A team of researchers has revealed that the winter storms that cover the Rocky Mountains with snow also carry contaminants from mines. Their work, detailed in a study published March 26 in the journal Environmental Pollution, sheds light on the ecological consequences of mining activities and how environmental processes circulate metal pollutants.
Led by Monica Arienzo, a researcher in the Desert Research Institute’s Division of Hydrologic Sciences, the team investigated contamination levels of mercury, cadmium, zinc, and antimony in snow across the Rocky Mountains.
“Metal pollution in the Rockies is relatively understudied,” Arienzo said in a Desert Research Institute statement. “Other studies have focused on certain parts, so the fact that we have this transect from Montana to New Mexico makes this study unique.”
In the spring of 2018, Arienzo and her colleagues collected snow samples from 48 locations and analyzed the concentration of metals in each. To determine the amount of metal contaminants originating exclusively from human activity, they compared the quantity of metal contaminants originating in natural dust (e.g., calcium) to the quantity of metals from both dust and human activity.
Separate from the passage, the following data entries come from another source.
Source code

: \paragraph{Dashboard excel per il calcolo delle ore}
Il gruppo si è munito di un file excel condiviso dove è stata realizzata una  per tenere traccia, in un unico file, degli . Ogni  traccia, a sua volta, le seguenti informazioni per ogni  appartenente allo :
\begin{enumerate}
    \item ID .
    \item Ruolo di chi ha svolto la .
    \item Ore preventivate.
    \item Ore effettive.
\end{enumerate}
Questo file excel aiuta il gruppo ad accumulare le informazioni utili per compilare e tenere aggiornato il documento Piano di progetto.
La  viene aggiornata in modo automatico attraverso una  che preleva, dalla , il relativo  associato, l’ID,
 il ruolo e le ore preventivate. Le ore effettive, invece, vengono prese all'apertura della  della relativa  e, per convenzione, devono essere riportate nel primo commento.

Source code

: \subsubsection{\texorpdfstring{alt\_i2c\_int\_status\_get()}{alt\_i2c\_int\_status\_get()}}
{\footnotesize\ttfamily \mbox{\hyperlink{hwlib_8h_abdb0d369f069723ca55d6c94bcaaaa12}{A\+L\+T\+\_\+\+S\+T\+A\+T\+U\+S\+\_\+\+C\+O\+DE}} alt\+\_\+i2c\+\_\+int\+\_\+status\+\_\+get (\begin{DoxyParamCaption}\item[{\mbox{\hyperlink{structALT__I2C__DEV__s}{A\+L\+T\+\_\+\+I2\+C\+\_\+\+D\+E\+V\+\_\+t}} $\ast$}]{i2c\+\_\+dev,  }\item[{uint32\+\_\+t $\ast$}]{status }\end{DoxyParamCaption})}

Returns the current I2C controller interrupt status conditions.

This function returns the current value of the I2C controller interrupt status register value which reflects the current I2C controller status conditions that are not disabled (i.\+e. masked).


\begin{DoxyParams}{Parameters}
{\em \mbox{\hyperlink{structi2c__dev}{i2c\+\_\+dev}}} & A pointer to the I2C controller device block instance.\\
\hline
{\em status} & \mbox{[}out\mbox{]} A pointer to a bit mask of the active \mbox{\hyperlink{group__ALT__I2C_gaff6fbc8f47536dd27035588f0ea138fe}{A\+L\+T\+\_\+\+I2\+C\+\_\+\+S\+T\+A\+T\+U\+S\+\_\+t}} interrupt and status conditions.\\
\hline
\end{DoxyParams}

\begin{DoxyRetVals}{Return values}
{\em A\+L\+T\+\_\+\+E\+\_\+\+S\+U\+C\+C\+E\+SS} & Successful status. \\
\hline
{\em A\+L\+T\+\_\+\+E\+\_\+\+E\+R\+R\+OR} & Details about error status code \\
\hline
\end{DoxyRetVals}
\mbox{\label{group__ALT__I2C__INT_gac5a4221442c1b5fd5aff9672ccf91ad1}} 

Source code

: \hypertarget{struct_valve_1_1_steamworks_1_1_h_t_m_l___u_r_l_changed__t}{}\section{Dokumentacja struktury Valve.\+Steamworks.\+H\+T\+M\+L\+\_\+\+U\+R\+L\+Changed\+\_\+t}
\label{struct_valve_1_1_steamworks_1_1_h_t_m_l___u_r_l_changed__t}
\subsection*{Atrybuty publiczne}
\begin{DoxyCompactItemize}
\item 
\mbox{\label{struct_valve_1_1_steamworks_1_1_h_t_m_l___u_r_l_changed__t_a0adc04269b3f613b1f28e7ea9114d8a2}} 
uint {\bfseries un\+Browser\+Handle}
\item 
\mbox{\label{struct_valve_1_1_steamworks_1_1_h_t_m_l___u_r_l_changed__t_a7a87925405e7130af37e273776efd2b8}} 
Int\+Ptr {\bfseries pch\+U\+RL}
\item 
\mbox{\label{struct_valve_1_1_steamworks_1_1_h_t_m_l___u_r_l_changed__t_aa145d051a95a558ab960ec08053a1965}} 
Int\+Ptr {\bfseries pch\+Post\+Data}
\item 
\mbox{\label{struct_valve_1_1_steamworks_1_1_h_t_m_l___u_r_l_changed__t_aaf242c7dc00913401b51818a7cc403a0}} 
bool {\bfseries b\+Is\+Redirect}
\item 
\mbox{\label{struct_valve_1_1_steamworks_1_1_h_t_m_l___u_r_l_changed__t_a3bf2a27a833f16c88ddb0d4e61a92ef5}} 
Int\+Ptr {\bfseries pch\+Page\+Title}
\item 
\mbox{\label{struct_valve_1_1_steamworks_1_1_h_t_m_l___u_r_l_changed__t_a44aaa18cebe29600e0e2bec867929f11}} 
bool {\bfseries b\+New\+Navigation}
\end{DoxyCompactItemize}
Their analysis ultimately revealed higher concentrations of metal contaminants from human activity in the snow of the northern Rocky Mountains than in the southern Rockies, including in Montana, Idaho, and Northern Wyoming. The researchers noted, however, that the levels are still within the U.S. Environmental Protection Agency’s safety guidelines for drinking water and aquatic life.
To double-check their results, the researchers compared their findings to the National Atmospheric Deposition Program’s data documenting calcium and mercury in rain from 2009 to 2018—and reached the same conclusion.
“I was surprised by the amount of agreement we saw between all these different data sets we brought together,” Arienzo explained. “The snow samples showed us that contamination is higher in the northern Rockies, and that was really interesting. Looking at mercury contamination over time helped us say that 2018 is not just a fluke. When you start to see these trends that are consistent between different records, it makes you feel more confident that something’s really happening here.”
The researchers reconstructed the movement of snowstorms in 2018 to discover that many of the ones in the northern Rockies had come from the Pacific Northwest, whereas the ones in the southern Rockies came from the Mojave Desert. As a result, they suggest the higher levels of metal contaminants from snow in the northern Rockies come from mines in the Pacific Northwest, Idaho, and Montana.
“Our idea is that the dust from current and historical mining sites gets carried up into the mountains [by storms] and deposited across our study sites,” Arienzo said. “This study shows the importance of continued scientific monitoring efforts,” she concluded, “as well as mitigation of current and historical mining sites.”
Even in the seemingly pristine snow of the Rocky Mountains, humans have left their fingerprints.